Suffolk pointe shoes are made in Leicester, England, an hour train ride north of London. Allegro carries the Suffolk Solo, the original Suffolk pointe shoe, and it is one of our favorites to fit. Each pointe shoe manufacturer has their own unique way of making pointe shoes – and this is the way Suffolk does it!
Pointe shoes are built on a last, like the one pictured above. Suffolk has thousands of lasts for each different size, width, and style. The sole is hammered onto the last and the pointe shoe is built around it.
Approximately 10 pieces of material are sewn together by skilled seamstresses before the it reaches the shoe makers. The shiny satin is on one side and the canvas is on the other.
The shanks come in three different strengths.
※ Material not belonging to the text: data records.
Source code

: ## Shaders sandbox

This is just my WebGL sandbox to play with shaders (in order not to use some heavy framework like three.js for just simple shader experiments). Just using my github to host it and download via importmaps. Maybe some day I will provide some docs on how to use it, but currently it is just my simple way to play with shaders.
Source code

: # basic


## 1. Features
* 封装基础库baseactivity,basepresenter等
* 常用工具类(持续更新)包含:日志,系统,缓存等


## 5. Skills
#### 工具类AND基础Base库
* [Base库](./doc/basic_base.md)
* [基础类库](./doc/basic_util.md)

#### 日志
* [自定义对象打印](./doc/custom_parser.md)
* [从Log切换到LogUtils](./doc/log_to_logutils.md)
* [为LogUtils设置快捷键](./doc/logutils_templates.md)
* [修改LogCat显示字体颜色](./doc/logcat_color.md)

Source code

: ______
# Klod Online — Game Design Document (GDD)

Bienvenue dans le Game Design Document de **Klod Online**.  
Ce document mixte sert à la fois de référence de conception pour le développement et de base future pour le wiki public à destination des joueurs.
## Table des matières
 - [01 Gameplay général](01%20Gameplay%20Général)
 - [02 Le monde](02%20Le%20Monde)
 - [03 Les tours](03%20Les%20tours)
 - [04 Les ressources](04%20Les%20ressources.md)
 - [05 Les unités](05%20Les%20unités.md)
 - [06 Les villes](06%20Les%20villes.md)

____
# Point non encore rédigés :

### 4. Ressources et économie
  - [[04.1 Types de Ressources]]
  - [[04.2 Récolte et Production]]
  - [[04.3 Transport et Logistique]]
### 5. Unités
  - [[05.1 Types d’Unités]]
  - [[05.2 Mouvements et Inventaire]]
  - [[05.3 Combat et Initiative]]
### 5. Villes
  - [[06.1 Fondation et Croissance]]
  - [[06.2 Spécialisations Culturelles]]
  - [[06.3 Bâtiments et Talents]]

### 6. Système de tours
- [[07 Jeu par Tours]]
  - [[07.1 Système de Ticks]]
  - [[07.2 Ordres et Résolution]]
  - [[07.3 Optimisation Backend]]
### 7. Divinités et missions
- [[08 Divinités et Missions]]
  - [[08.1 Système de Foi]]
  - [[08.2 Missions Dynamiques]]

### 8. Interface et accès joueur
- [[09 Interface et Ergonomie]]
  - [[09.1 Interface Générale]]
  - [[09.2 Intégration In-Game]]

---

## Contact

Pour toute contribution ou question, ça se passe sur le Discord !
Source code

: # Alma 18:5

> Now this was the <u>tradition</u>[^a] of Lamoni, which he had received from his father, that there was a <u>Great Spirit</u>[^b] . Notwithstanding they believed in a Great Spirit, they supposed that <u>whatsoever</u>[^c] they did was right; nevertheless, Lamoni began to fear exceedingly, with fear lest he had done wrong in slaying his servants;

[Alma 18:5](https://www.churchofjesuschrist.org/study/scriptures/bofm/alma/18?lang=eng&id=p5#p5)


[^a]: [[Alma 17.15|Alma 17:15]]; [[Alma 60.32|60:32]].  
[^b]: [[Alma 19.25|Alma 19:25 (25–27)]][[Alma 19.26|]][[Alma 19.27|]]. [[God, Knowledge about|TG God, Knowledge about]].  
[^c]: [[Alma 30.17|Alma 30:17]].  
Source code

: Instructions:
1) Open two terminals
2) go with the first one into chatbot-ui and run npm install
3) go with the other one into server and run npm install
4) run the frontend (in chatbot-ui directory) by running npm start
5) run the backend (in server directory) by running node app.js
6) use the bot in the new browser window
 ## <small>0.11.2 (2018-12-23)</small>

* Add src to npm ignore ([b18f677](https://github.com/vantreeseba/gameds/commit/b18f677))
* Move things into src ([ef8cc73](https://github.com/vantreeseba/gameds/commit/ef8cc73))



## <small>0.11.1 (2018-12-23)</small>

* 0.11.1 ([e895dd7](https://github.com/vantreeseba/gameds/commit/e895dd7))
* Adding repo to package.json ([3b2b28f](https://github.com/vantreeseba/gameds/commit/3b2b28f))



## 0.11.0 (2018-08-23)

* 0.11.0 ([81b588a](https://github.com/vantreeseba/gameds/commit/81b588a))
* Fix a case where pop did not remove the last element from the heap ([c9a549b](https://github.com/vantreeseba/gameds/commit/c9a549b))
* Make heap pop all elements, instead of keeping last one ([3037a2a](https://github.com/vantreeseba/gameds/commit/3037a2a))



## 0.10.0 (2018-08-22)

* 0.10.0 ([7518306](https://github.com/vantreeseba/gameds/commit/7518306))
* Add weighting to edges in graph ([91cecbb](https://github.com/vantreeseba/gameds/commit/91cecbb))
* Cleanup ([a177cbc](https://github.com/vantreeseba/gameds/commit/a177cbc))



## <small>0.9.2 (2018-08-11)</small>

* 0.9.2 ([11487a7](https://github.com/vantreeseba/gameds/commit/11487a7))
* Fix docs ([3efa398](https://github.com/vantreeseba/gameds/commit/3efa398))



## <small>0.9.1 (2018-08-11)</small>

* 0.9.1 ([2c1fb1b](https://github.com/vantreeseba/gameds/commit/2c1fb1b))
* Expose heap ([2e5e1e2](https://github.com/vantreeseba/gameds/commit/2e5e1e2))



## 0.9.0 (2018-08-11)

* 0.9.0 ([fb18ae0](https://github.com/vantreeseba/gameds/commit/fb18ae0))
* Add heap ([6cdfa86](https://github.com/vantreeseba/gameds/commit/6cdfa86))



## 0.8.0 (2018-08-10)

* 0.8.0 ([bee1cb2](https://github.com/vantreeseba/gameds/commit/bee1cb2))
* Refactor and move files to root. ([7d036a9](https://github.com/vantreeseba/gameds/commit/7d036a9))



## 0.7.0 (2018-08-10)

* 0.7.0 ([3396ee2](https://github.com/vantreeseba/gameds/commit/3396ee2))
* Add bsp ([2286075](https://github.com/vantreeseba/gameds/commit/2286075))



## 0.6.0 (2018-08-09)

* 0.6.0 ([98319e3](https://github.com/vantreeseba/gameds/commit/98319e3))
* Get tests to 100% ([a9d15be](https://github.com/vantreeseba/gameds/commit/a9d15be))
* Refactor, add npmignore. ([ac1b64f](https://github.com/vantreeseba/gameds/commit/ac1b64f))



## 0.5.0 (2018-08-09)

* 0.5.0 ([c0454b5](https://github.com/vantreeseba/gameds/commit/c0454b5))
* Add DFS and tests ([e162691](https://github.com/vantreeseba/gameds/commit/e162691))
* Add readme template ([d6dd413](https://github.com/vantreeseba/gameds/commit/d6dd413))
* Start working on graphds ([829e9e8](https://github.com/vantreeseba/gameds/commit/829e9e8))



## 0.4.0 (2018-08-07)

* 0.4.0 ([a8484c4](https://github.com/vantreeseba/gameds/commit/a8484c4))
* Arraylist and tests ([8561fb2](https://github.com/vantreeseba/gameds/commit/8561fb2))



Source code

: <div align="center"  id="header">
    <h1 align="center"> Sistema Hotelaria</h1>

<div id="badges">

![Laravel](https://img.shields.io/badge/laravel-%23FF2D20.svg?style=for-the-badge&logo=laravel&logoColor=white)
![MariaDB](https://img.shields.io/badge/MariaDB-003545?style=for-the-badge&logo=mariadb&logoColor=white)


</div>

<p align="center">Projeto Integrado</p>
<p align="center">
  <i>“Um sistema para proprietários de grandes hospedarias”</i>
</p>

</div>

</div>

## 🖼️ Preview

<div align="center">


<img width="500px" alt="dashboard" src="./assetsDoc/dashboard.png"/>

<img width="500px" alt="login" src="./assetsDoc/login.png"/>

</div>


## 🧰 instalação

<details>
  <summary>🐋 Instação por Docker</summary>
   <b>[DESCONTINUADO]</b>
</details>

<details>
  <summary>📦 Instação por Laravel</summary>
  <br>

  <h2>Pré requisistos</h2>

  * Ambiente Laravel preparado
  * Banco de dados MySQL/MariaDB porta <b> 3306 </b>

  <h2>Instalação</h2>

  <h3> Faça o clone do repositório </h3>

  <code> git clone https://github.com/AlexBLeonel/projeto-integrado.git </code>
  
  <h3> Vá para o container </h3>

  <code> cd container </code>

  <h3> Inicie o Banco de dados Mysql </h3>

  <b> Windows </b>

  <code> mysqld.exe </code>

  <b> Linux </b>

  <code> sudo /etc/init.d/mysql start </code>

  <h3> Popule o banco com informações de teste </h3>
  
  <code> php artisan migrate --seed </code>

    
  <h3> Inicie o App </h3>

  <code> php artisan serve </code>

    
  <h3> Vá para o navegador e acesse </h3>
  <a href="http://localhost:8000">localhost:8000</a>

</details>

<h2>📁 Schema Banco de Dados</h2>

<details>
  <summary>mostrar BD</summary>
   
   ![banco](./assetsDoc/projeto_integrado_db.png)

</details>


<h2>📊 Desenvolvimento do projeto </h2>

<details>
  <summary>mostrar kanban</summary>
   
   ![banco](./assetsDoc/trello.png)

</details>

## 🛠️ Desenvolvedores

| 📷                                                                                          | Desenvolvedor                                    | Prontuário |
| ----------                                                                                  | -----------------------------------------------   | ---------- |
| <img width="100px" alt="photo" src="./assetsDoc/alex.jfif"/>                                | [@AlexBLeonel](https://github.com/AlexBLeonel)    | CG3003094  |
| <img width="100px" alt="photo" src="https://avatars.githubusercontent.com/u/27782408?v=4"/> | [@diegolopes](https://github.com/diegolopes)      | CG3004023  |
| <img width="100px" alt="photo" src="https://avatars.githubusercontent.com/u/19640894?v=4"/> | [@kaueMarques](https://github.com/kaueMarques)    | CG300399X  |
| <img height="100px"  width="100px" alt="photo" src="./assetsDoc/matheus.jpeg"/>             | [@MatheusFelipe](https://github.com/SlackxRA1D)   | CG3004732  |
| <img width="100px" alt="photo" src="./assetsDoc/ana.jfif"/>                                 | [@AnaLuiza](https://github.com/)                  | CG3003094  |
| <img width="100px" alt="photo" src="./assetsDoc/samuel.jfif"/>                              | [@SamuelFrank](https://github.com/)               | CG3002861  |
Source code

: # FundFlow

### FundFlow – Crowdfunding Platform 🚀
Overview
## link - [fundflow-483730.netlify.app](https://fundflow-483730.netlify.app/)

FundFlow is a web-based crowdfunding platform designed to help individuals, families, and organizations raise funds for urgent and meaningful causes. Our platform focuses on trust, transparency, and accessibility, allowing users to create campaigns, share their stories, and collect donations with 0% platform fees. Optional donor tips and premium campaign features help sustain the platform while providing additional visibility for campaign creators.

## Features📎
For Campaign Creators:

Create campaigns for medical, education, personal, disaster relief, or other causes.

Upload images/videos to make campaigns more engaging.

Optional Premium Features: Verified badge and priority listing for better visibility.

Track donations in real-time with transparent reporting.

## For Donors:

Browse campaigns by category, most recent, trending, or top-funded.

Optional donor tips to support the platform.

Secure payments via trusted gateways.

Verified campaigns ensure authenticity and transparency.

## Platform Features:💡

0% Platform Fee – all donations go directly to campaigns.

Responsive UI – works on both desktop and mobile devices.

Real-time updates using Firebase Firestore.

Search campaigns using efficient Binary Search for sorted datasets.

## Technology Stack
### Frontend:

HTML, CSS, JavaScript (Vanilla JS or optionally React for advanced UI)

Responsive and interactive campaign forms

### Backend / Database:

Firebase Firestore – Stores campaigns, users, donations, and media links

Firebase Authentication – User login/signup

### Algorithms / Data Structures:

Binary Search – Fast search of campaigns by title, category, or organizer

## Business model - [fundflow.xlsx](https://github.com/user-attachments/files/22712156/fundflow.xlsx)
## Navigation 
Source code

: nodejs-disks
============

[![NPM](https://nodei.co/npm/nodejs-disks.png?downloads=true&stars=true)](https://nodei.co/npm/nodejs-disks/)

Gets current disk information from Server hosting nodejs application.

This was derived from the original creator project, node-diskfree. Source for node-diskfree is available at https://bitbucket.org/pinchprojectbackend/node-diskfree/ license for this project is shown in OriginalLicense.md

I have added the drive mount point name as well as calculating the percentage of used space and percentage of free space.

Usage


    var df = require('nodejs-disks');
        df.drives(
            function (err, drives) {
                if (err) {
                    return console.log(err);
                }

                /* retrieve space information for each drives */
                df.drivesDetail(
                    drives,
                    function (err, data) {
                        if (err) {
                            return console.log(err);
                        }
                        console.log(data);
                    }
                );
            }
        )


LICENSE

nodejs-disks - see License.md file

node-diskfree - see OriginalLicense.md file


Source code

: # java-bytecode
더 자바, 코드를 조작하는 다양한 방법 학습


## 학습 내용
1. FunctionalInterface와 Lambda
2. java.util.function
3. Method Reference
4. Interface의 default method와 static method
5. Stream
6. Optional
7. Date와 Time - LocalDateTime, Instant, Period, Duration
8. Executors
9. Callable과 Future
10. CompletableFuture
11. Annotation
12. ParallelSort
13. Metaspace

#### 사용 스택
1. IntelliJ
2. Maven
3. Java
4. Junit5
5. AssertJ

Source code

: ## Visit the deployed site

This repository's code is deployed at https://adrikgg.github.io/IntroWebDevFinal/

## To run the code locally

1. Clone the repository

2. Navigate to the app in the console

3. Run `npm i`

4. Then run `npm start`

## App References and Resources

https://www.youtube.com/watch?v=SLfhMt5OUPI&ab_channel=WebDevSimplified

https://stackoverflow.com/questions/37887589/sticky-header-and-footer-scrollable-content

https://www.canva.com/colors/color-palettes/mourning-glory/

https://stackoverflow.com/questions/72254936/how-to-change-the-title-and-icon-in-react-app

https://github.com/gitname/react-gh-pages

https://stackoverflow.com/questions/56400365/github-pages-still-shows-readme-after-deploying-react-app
The lightest is 1.8mm thick, standard is 2mm, and hard is 2.5mm.
The fabric is pulled around the last, and tacked in. Pleats are carefully created on the bottom of the toe box by filling in the fabric with tools. It takes a tremendous amount of strength to do this part! The fabric is then held on with a thick string before it is sewn.
Pointe shoe fabric before and after it is put on the last. The Suffolk shoes are “turn shoes”, meaning they are built inside out and turned right side out later on.
The box is created and hardened with paste made of flour, starch, water, and “secret ingredients.”
Paste is applied by hand. More paste = a harder box.
Burlap triangles are added to the end of the shoe to create the box.
The burlap triangles are added one at a time by layering paste on top of them by hand. The amount of paste the shoe maker puts on will affect the shape of the box, the hardness of the box, and how high up the wings go.
The outer sole of the pointe shoe shows the Suffolk logo and the size of each shoe.
Partially assembled pointe shoes! The fabric and sole have been stitched together on the last.
Once the shoes are turned right side out, the excess fabric is cut off of the shoes.
A pointe shoe after it has been turned right side out and excess fabric has been trimmed off. (This one is soft with no box because we skipped an important step during the demonstration: putting the shoes into the oven!)
A pointe shoe maker’s tools.
Megan at the Suffolk booth, trying out one of their beautiful pointe shoes!